[Recorded data Boundary: Start]

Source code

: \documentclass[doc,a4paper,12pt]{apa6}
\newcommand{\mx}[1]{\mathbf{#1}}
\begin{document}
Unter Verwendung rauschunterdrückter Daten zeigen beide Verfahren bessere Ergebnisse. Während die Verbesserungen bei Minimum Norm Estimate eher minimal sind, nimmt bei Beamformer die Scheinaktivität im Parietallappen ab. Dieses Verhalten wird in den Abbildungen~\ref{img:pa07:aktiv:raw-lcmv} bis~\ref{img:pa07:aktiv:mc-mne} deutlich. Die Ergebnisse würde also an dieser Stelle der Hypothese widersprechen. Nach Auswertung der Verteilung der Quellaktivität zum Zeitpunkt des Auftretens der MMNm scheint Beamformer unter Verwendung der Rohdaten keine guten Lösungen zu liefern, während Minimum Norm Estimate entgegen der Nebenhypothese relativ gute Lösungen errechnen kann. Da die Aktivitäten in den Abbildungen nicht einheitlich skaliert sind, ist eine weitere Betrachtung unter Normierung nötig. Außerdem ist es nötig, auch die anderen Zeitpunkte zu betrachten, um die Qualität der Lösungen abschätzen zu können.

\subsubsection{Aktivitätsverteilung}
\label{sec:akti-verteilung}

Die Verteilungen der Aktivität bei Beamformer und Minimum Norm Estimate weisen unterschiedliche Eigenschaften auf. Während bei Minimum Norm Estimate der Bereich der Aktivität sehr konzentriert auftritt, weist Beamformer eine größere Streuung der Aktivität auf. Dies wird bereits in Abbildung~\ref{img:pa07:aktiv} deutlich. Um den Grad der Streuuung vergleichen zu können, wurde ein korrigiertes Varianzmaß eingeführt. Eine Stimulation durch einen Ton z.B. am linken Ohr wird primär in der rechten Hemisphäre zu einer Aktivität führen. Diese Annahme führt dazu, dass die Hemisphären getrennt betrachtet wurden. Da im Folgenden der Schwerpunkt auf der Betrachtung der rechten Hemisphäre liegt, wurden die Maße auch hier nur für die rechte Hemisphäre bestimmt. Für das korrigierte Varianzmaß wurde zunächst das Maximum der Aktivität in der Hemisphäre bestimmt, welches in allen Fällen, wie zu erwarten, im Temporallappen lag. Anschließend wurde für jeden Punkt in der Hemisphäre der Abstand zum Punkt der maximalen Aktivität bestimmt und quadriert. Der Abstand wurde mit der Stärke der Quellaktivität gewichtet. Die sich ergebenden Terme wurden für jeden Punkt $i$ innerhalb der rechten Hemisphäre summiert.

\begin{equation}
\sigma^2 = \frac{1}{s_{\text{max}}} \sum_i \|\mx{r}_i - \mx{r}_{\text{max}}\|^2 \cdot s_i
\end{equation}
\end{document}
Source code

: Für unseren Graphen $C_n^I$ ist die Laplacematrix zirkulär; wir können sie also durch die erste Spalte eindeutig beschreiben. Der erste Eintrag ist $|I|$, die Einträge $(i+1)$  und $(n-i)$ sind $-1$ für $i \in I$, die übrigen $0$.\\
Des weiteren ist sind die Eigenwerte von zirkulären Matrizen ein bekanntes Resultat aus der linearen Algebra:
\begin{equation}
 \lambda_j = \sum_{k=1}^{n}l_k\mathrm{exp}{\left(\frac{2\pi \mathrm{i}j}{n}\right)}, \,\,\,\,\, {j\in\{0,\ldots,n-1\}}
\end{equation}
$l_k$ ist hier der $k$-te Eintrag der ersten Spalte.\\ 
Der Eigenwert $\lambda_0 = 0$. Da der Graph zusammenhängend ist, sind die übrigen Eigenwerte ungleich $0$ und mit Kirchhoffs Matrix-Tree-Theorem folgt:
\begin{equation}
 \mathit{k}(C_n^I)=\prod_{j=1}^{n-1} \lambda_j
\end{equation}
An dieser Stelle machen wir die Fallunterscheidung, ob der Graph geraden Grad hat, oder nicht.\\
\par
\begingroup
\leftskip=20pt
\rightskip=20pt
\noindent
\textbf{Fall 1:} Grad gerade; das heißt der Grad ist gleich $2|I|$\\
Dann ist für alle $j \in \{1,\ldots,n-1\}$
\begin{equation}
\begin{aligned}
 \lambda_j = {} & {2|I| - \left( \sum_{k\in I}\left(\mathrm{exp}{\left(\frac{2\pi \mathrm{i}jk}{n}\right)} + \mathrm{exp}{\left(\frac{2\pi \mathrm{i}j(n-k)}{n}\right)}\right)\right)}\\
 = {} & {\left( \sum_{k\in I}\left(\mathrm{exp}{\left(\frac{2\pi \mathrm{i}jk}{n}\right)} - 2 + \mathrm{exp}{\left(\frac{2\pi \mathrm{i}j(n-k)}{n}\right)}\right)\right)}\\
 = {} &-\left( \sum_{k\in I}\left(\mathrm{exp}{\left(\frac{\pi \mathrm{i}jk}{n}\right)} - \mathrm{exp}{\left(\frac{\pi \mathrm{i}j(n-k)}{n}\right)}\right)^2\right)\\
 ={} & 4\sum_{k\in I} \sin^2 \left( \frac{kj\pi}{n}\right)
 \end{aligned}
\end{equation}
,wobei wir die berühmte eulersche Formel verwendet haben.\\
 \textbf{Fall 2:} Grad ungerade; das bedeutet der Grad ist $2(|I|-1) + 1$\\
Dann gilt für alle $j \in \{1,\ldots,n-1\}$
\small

[Recorded data Boundary: End]

**Work to complete**
Every record above has to appear again, word for word.

**Answer to this task**
Source code

: \documentclass[doc,a4paper,12pt]{apa6}
\newcommand{\mx}[1]{\mathbf{#1}}
\begin{document}
Unter Verwendung rauschunterdrückter Daten zeigen beide Verfahren bessere Ergebnisse. Während die Verbesserungen bei Minimum Norm Estimate eher minimal sind, nimmt bei Beamformer die Scheinaktivität im Parietallappen ab. Dieses Verhalten wird in den Abbildungen~\ref{img:pa07:aktiv:raw-lcmv} bis~\ref{img:pa07:aktiv:mc-mne} deutlich. Die Ergebnisse würde also an dieser Stelle der Hypothese widersprechen. Nach Auswertung der Verteilung der Quellaktivität zum Zeitpunkt des Auftretens der MMNm scheint Beamformer unter Verwendung der Rohdaten keine guten Lösungen zu liefern, während Minimum Norm Estimate entgegen der Nebenhypothese relativ gute Lösungen errechnen kann. Da die Aktivitäten in den Abbildungen nicht einheitlich skaliert sind, ist eine weitere Betrachtung unter Normierung nötig. Außerdem ist es nötig, auch die anderen Zeitpunkte zu betrachten, um die Qualität der Lösungen abschätzen zu können.

\subsubsection{Aktivitätsverteilung}
\label{sec:akti-verteilung}

Die Verteilungen der Aktivität bei Beamformer und Minimum Norm Estimate weisen unterschiedliche Eigenschaften auf. Während bei Minimum Norm Estimate der Bereich der Aktivität sehr konzentriert auftritt, weist Beamformer eine größere Streuung der Aktivität auf. Dies wird bereits in Abbildung~\ref{img:pa07:aktiv} deutlich. Um den Grad der Streuuung vergleichen zu können, wurde ein korrigiertes Varianzmaß eingeführt. Eine Stimulation durch einen Ton z.B. am linken Ohr wird primär in der rechten Hemisphäre zu einer Aktivität führen. Diese Annahme führt dazu, dass die Hemisphären getrennt betrachtet wurden. Da im Folgenden der Schwerpunkt auf der Betrachtung der rechten Hemisphäre liegt, wurden die Maße auch hier nur für die rechte Hemisphäre bestimmt. Für das korrigierte Varianzmaß wurde zunächst das Maximum der Aktivität in der Hemisphäre bestimmt, welches in allen Fällen, wie zu erwarten, im Temporallappen lag. Anschließend wurde für jeden Punkt in der Hemisphäre der Abstand zum Punkt der maximalen Aktivität bestimmt und quadriert. Der Abstand wurde mit der Stärke der Quellaktivität gewichtet. Die sich ergebenden Terme wurden für jeden Punkt $i$ innerhalb der rechten Hemisphäre summiert.

\begin{equation}
\sigma^2 = \frac{1}{s_{\text{max}}} \sum_i \|\mx{r}_i - \mx{r}_{\text{max}}\|^2 \cdot s_i
\end{equation}
\end{document}
Source code

: Für unseren Graphen $C_n^I$ ist die Laplacematrix zirkulär; wir können sie also durch die erste Spalte eindeutig beschreiben. Der erste Eintrag ist $|I|$, die Einträge $(i+1)$  und $(n-i)$ sind $-1$ für $i \in I$, die übrigen $0$.\\
Des weiteren ist sind die Eigenwerte von zirkulären Matrizen ein bekanntes Resultat aus der linearen Algebra:
\begin{equation}
 \lambda_j = \sum_{k=1}^{n}l_k\mathrm{exp}{\left(\frac{2\pi \mathrm{i}j}{n}\right)}, \,\,\,\,\, {j\in\{0,\ldots,n-1\}}
\end{equation}
$l_k$ ist hier der $k$-te Eintrag der ersten Spalte.\\ 
Der Eigenwert $\lambda_0 = 0$. Da der Graph zusammenhängend ist, sind die übrigen Eigenwerte ungleich $0$ und mit Kirchhoffs Matrix-Tree-Theorem folgt:
\begin{equation}
 \mathit{k}(C_n^I)=\prod_{j=1}^{n-1} \lambda_j
\end{equation}
An dieser Stelle machen wir die Fallunterscheidung, ob der Graph geraden Grad hat, oder nicht.\\
\par
\begingroup
\leftskip=20pt
\rightskip=20pt
\noindent
\textbf{Fall 1:} Grad gerade; das heißt der Grad ist gleich $2|I|$\\
Dann ist für alle $j \in \{1,\ldots,n-1\}$
\begin{equation}
\begin{aligned}
 \lambda_j = {} & {2|I| - \left( \sum_{k\in I}\left(\mathrm{exp}{\left(\frac{2\pi \mathrm{i}jk}{n}\right)} + \mathrm{exp}{\left(\frac{2\pi \mathrm{i}j(n-k)}{n}\right)}\right)\right)}\\
 = {} & {\left( \sum_{k\in I}\left(\mathrm{exp}{\left(\frac{2\pi \mathrm{i}jk}{n}\right)} - 2 + \mathrm{exp}{\left(\frac{2\pi \mathrm{i}j(n-k)}{n}\right)}\right)\right)}\\
 = {} &-\left( \sum_{k\in I}\left(\mathrm{exp}{\left(\frac{\pi \mathrm{i}jk}{n}\right)} - \mathrm{exp}{\left(\frac{\pi \mathrm{i}j(n-k)}{n}\right)}\right)^2\right)\\
 ={} & 4\sum_{k\in I} \sin^2 \left( \frac{kj\pi}{n}\right)
 \end{aligned}
\end{equation}
,wobei wir die berühmte eulersche Formel verwendet haben.\\
 \textbf{Fall 2:} Grad ungerade; das bedeutet der Grad ist $2(|I|-1) + 1$\\
Dann gilt für alle $j \in \{1,\ldots,n-1\}$
\small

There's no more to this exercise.